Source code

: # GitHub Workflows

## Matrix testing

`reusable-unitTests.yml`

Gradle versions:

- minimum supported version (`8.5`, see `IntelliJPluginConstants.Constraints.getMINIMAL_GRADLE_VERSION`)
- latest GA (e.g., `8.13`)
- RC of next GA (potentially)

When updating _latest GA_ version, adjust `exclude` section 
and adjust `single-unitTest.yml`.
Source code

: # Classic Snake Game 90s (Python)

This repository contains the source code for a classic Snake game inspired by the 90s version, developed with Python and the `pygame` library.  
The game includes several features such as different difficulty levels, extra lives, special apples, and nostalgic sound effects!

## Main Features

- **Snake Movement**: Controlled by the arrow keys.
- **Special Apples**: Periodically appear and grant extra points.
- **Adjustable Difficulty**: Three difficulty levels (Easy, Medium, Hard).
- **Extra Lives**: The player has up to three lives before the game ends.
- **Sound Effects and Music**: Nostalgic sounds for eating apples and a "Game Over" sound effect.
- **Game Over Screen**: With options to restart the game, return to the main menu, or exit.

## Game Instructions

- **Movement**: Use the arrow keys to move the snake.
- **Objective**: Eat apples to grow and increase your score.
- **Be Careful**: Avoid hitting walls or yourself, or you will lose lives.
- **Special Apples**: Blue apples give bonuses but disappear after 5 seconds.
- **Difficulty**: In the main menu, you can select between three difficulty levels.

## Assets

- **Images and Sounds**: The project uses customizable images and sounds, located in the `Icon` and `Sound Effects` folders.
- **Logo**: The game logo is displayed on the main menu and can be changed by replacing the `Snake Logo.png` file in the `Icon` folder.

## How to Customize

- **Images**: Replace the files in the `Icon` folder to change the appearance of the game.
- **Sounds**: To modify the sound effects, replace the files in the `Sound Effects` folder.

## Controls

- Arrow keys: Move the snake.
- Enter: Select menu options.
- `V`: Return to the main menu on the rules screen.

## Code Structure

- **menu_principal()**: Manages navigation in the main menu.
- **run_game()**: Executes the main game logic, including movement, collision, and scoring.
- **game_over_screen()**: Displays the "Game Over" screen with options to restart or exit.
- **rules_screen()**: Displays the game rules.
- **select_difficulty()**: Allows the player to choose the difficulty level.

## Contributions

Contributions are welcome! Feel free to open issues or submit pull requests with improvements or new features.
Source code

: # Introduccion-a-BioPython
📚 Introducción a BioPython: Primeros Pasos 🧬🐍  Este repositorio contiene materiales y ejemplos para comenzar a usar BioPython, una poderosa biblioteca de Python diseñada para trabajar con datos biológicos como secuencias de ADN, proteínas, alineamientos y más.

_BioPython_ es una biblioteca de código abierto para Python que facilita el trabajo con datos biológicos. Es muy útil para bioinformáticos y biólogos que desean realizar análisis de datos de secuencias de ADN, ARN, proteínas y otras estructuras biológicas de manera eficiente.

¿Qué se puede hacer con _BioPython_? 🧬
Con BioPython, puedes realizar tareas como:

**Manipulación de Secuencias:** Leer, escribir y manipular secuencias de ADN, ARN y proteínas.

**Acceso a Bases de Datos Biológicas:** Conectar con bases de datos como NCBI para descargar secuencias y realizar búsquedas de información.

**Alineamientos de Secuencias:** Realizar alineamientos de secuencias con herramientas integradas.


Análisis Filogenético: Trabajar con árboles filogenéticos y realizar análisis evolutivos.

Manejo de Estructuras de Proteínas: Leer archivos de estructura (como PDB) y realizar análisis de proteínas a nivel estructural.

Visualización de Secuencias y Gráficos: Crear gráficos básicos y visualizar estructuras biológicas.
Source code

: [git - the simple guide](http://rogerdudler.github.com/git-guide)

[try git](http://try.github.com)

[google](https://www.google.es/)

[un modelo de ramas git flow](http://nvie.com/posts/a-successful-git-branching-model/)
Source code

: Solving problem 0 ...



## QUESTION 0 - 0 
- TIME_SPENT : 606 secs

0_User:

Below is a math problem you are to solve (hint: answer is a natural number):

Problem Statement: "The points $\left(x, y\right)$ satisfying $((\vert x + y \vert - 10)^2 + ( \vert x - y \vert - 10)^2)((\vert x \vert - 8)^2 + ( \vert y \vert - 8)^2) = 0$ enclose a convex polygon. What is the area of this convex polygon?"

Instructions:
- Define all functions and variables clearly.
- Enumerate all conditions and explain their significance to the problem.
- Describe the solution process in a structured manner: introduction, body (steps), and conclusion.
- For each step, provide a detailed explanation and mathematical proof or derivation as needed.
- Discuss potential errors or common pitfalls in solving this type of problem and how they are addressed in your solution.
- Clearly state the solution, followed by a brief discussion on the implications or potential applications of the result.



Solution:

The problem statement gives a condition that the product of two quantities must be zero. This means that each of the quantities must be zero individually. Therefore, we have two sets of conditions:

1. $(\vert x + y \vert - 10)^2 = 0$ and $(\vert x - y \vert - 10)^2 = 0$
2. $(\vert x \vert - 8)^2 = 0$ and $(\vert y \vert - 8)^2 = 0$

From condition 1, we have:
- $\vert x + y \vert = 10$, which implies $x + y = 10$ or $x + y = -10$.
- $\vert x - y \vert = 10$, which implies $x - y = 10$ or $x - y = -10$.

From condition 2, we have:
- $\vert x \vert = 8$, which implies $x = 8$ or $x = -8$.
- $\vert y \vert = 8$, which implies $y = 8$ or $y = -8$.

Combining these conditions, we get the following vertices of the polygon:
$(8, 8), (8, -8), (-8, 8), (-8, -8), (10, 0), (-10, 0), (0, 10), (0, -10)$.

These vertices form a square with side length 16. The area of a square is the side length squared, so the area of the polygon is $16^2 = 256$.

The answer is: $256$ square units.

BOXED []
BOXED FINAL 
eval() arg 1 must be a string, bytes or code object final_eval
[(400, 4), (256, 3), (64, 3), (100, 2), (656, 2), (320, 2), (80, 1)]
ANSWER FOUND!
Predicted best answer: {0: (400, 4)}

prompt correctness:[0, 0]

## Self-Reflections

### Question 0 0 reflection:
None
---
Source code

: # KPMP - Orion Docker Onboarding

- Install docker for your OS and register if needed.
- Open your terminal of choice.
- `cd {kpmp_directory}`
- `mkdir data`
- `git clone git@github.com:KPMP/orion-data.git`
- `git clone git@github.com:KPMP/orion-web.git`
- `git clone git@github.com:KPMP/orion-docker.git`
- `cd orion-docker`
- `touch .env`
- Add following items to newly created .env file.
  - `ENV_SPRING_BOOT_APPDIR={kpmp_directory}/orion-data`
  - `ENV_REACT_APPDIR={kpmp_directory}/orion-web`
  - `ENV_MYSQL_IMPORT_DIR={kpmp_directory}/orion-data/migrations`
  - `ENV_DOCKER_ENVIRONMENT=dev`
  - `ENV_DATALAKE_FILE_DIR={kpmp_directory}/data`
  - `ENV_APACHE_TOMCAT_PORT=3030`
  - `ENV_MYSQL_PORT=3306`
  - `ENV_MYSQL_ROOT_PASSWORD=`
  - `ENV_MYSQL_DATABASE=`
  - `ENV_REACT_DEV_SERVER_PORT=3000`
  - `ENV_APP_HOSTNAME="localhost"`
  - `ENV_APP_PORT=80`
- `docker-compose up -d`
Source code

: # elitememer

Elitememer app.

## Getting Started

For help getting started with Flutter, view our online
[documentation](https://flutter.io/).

● **PROBLEM TO SOLVE**:
Output the data exactly, from the first line through the line that holds "- **Images and", so that no later line appears.

● **SOLUTION FOR THIS PROBLEM**:
Source code

: # GitHub Workflows

## Matrix testing

`reusable-unitTests.yml`

Gradle versions:

- minimum supported version (`8.5`, see `IntelliJPluginConstants.Constraints.getMINIMAL_GRADLE_VERSION`)
- latest GA (e.g., `8.13`)
- RC of next GA (potentially)

When updating _latest GA_ version, adjust `exclude` section 
and adjust `single-unitTest.yml`.
Source code

: # Classic Snake Game 90s (Python)

This repository contains the source code for a classic Snake game inspired by the 90s version, developed with Python and the `pygame` library.  
The game includes several features such as different difficulty levels, extra lives, special apples, and nostalgic sound effects!

## Main Features

- **Snake Movement**: Controlled by the arrow keys.
- **Special Apples**: Periodically appear and grant extra points.
- **Adjustable Difficulty**: Three difficulty levels (Easy, Medium, Hard).
- **Extra Lives**: The player has up to three lives before the game ends.
- **Sound Effects and Music**: Nostalgic sounds for eating apples and a "Game Over" sound effect.
- **Game Over Screen**: With options to restart the game, return to the main menu, or exit.

## Game Instructions

- **Movement**: Use the arrow keys to move the snake.
- **Objective**: Eat apples to grow and increase your score.
- **Be Careful**: Avoid hitting walls or yourself, or you will lose lives.
- **Special Apples**: Blue apples give bonuses but disappear after 5 seconds.
- **Difficulty**: In the main menu, you can select between three difficulty levels.

## Assets

- **Images and Sounds**: The project uses customizable images and sounds, located in the `Icon` and `Sound Effects` folders.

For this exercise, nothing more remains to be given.